L’articolo 4 della Dichiarazione afferma che “la libertà consiste nel poter fare tutto ciò che non nuoce ad altri“. Questo principio, che dovrebbe essere alla base del diritto di ogni singolo cittadino, è ancora minacciato sotto molteplici aspetti. In paesi del lontano e Medio Oriente, la libertà di espressione è pesantemente limitata, con giornalisti e attivisti che vengono arrestati, torturati e, in alcuni casi, assassinati per aver espresso opinioni contrarie ai regimi al potere.
Nei territori occidentali, la libertà di espressione è minacciata, seppur in maniera decisamente più velata, dal clima politico e dalla censura culturale che spesso si polarizza sui social media, che sono diventati arene di odio e disinformazione, con algoritmi che favoriscono il sensazionalismo rispetto al dialogo costruttivo.
L’articolo 1 dichiara che “gli uomini nascono e rimangono liberi ed eguali nei diritti“. E qui mi verrebbe da dire che i progressi negli anni abbiano fatto il passo del gambero rosso: uno avanti e due indietro. L’uguaglianza rimane un obiettivo distante. Le profonde disparità razziali persistono sia nel sistema giudiziario che in quello economico. Le donne continuano a essere come le primule bianche nelle posizioni apicali e subiscono discriminazioni sul lavoro, anche solo con differenze salariali rispetto ai loro colleghi maschi. In molti paesi, i diritti delle donne sono ancora sistematicamente violati, con pratiche come il matrimonio forzato, la proibizione all’istruzione, le mutilazioni genitali femminili e la violenza domestica che rimangono diffuse.
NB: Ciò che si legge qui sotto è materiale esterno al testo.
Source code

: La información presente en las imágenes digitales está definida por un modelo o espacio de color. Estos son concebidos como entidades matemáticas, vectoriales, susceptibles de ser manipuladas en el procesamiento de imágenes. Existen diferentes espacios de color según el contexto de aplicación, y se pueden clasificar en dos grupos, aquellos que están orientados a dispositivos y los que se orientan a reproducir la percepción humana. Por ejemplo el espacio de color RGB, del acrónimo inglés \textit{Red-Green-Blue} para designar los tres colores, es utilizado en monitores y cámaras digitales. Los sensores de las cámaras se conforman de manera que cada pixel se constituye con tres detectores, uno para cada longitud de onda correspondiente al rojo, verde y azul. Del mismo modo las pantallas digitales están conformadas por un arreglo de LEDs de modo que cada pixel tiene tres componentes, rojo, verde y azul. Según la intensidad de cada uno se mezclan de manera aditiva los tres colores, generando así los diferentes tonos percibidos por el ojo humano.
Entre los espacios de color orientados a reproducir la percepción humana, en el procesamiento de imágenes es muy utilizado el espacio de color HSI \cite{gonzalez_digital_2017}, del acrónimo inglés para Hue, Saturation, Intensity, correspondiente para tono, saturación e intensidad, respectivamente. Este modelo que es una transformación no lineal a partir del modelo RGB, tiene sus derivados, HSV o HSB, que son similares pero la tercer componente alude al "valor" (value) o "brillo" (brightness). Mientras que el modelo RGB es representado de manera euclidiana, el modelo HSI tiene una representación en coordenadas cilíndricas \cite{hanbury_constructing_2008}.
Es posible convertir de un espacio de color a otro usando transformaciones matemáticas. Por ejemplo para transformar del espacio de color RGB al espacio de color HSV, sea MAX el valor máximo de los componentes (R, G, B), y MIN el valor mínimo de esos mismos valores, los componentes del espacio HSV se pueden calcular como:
L’articolo 6 della Dichiarazione dei diritti dell’Uomo proclama che la legge “deve essere la stessa per tutti, sia che protegga, sia che punisca.” Questo è forse il tema che mortifica più di tutti. In diverse parti del mondo, il sistema giudiziario è spesso influenzato da poteri politici ed economici, compromettendo così l’uguaglianza davanti alla legge. Quante volte diciamo che i più potenti riescono a sfuggire alle conseguenze delle loro azioni mentre i più deboli ne subiscono tutto il peso? Quante volte diciamo che chi può permettersi avvocati costosi, gode di più vantaggi rispetto a chi deve affidarsi a difensori d’ufficio?
Naturalmente non è tutto negativo, anzi! Proprio partendo dai quei 17 articoli dobbiamo essere fieri ed orgogliosi degli enormi e straordinari progressi nella lotta contro il razzismo, nella promozione dei diritti delle donne e nella protezione della libertà di espressione
Ma, senza distruggere bensì volendo edificare, dobbiamo riconoscere che c’è ancora molto lavoro da fare.
Quella Dichiarazione, redatta dall’Assemblea Nazionale Costituente francese, composta da eminenti politici dell’epoca affiancati da filosofi illuminati come Voltaire, Rousseau e Montesquieu ha fatto del proprio meglio sicuramente. E lo stesso dobbiamo fare noi oggi.
Dobbiamo rinnovare il nostro impegno per la libertà, l’uguaglianza e la giustizia, onorandoli davvero non come principi astratti ma diritti concreti da garantire veramente ad ogni individuo, ovunque nel mondo.